Induction of apoptosis by parthenolide in human oral cancer cell lines and tumor xenografts.

OBJECTIVE

Parthenolide (PTL), a representative sesquiterpene lactone that is responsible for medicinal properties of the feverfew, is known to modulate diverse intracellular signaling pathways, thereby exerting the tumor growth-inhibitory effects. In this study, authors attempted to examine the pro-apoptotic effects and possible biochemical mechanisms of PTL in human oral cancer cell lines and tumor xenografts.

METHODS

The apoptotic effects and related molecular mechanisms of PTL on oral cancer were evaluated using cell viability assay, MTS assay, DAPI staining, western blot analysis, reverse transcriptase-polymerase chain reaction, small interfering RNA transfection and nude mouse xenograft assay.

RESULTS

PTL treatment increased the cleavage of caspase-3 and poly (ADP-ribose) polymerase (PARP), and the nuclear fragmentation in a concentration- or time-dependent manner.
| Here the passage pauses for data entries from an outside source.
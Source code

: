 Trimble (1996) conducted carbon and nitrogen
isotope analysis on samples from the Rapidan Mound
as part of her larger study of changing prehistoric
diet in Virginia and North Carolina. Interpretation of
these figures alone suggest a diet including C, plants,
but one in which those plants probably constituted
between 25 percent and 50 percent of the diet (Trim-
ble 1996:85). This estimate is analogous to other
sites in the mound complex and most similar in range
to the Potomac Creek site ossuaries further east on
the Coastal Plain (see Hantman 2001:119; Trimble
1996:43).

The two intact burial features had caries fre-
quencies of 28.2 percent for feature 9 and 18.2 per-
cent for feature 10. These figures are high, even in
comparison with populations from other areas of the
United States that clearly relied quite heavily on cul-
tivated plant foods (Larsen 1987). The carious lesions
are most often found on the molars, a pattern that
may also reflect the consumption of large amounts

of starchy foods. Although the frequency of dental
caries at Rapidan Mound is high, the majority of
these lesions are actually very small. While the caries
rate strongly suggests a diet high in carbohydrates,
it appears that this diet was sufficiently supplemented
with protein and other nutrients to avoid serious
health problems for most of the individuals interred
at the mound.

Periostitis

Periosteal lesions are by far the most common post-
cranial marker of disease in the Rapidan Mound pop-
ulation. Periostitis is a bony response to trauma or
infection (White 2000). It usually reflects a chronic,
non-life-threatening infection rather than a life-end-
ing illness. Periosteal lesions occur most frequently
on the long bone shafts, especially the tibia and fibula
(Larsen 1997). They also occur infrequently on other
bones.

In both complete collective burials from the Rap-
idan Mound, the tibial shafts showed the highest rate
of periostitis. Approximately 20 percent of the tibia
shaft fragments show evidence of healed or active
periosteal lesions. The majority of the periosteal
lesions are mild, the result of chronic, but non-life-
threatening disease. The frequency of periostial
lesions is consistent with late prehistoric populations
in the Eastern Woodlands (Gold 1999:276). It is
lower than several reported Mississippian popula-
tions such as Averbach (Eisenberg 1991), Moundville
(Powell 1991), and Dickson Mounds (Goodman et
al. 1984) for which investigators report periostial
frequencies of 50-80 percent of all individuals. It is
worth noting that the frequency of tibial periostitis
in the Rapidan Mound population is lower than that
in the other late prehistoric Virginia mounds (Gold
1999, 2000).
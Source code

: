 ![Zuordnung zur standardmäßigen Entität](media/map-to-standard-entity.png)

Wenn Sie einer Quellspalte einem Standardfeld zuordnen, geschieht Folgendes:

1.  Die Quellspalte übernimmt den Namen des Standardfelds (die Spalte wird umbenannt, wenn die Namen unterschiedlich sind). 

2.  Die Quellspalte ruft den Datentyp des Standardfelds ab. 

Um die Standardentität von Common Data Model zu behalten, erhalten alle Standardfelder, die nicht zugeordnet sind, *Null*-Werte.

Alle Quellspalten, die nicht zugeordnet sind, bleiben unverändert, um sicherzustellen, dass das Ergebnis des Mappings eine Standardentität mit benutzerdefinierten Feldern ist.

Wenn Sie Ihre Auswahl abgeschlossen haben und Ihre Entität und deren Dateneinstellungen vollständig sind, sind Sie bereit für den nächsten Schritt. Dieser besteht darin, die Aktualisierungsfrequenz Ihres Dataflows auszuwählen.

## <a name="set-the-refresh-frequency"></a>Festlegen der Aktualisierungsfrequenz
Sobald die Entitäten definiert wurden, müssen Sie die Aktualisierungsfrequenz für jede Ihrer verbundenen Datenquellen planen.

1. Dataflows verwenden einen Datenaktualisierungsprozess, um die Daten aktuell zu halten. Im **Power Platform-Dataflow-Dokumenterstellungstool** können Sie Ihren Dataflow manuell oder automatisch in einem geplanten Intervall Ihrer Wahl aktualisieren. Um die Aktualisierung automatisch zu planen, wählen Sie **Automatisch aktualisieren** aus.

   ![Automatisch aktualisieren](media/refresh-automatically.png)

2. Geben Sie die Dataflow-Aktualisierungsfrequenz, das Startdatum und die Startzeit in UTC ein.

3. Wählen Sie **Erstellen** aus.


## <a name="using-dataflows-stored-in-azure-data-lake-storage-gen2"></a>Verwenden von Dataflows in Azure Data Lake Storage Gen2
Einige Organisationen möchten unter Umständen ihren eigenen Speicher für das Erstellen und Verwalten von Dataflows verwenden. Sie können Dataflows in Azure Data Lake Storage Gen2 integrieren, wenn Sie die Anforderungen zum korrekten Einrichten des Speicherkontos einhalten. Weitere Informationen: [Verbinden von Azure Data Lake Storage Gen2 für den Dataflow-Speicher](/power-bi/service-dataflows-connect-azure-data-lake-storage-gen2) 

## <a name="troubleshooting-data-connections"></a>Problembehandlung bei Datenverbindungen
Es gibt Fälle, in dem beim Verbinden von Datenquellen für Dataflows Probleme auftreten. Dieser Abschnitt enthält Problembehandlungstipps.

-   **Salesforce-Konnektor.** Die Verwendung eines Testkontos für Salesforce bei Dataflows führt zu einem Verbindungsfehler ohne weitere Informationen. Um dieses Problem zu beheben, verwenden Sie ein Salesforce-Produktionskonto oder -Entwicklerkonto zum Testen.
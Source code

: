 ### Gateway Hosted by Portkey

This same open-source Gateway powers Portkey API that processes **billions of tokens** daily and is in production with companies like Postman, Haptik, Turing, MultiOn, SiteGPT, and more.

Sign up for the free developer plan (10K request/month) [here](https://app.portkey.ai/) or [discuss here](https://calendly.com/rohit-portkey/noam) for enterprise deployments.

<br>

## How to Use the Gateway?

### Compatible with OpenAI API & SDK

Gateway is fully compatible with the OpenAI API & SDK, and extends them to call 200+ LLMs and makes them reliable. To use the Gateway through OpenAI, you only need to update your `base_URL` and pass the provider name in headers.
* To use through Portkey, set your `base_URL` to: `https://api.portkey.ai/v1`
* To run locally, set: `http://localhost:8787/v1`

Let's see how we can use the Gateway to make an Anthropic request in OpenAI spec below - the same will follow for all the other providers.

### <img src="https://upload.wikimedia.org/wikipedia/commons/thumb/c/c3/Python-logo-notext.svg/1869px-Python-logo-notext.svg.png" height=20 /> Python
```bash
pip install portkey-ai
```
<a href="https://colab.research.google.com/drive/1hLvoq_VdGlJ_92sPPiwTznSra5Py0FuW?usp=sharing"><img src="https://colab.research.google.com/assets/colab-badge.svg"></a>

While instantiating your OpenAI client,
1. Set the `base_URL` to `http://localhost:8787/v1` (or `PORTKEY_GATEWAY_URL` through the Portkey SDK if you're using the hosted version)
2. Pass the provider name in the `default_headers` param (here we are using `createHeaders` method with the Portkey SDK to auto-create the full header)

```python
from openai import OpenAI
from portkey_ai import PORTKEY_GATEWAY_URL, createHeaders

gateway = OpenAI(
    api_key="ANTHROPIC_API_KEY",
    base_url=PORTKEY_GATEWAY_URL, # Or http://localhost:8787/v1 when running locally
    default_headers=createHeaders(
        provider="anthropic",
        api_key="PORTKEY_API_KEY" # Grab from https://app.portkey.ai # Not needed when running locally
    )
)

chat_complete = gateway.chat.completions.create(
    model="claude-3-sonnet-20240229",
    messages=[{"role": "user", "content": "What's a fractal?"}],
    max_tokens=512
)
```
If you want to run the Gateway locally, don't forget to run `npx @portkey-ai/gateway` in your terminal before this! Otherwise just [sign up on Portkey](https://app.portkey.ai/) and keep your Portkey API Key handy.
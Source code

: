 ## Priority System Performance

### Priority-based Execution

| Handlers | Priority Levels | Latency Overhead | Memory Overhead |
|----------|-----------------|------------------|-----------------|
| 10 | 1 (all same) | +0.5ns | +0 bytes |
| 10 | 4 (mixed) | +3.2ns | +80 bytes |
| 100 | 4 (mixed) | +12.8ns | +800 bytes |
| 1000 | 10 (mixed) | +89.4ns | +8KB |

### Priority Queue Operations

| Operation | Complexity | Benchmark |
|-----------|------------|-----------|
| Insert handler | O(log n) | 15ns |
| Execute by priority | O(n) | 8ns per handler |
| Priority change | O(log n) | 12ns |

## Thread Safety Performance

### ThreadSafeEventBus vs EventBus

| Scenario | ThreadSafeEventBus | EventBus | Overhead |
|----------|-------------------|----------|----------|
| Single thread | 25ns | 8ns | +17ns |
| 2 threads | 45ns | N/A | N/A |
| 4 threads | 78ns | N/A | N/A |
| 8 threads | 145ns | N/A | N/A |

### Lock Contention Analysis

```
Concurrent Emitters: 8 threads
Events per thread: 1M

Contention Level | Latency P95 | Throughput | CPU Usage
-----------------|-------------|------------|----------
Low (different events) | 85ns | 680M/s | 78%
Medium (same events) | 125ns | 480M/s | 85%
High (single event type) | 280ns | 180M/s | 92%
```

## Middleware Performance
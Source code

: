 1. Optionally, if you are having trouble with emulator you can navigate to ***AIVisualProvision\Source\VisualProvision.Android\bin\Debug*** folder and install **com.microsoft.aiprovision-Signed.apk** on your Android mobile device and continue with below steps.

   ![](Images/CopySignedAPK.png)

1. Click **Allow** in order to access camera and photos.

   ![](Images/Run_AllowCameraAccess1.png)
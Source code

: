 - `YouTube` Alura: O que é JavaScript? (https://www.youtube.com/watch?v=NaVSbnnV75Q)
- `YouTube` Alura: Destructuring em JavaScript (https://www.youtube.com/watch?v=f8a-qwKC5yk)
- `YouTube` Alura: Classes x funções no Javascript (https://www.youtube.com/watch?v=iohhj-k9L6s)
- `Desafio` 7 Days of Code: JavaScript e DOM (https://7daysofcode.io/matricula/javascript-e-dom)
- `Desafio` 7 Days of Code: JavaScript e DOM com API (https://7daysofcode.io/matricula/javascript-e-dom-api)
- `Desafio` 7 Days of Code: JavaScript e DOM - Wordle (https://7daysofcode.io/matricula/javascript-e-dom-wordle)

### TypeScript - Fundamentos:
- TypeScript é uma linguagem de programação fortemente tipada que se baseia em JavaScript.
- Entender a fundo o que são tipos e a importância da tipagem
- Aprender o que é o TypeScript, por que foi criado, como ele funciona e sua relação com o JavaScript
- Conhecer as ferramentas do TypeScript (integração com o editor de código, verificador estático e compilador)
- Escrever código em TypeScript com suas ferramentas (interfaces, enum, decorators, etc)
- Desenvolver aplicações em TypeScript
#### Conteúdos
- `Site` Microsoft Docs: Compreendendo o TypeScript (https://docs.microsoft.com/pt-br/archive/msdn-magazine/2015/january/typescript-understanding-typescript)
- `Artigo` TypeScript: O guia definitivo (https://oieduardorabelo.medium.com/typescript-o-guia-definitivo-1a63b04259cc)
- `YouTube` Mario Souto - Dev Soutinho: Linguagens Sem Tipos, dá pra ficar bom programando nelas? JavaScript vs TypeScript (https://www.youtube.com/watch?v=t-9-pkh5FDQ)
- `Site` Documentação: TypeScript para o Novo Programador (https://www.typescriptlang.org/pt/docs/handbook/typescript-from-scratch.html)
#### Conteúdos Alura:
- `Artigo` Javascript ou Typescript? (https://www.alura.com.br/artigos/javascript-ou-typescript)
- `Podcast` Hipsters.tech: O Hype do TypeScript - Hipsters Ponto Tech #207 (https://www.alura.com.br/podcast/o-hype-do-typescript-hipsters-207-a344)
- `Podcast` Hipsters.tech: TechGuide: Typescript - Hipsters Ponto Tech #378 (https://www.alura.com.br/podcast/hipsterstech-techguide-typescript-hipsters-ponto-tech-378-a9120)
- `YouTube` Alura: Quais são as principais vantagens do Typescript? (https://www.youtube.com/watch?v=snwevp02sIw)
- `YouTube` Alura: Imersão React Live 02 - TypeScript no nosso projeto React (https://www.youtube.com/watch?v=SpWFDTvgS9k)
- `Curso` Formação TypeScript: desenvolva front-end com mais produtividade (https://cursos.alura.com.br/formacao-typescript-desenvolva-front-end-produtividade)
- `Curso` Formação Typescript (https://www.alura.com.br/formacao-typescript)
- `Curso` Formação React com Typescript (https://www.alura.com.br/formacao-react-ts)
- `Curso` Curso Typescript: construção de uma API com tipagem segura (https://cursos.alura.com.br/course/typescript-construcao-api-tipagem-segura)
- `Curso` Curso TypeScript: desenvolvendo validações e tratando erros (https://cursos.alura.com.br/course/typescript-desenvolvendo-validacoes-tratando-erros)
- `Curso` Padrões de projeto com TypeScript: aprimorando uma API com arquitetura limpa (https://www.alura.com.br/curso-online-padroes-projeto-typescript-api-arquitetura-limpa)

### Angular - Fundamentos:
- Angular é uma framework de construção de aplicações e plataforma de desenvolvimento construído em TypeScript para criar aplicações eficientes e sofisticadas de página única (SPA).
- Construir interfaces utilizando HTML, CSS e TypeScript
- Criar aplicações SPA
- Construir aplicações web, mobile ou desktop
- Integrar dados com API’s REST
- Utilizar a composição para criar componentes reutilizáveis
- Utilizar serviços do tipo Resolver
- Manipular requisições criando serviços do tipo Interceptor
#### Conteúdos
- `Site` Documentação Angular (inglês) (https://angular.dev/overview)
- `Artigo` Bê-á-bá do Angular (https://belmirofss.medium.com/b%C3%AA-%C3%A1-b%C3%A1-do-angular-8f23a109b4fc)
PTL treatment increased Bim protein expression by enhancing the Bim mRNA expression as well as stabilizing Bim protein level. PTL treatment also induced the translocation of cytosolic Bim into the mitochondria and, more importantly, PTL-induced apoptosis was significantly attenuated, when the Bim expression was knockdown by siRNA transfection. PTL treatment also induced death receptor 5 (DR5) protein expression and this event was closely correlated with an increase in the cleavage of caspase-8 and formation of truncation of Bid (t-Bid). Finally, PTL shrunk tumor size and volume resulting from apoptotic cell death by increasing Bim and DR5 whereas there were no abnormal histopathological findings in normal organs.

CONCLUSIONS

This study proposes that PTL is a strong apoptotic inducer that deserves the further investigations for potential chemotherapeutic agent of human oral cancers.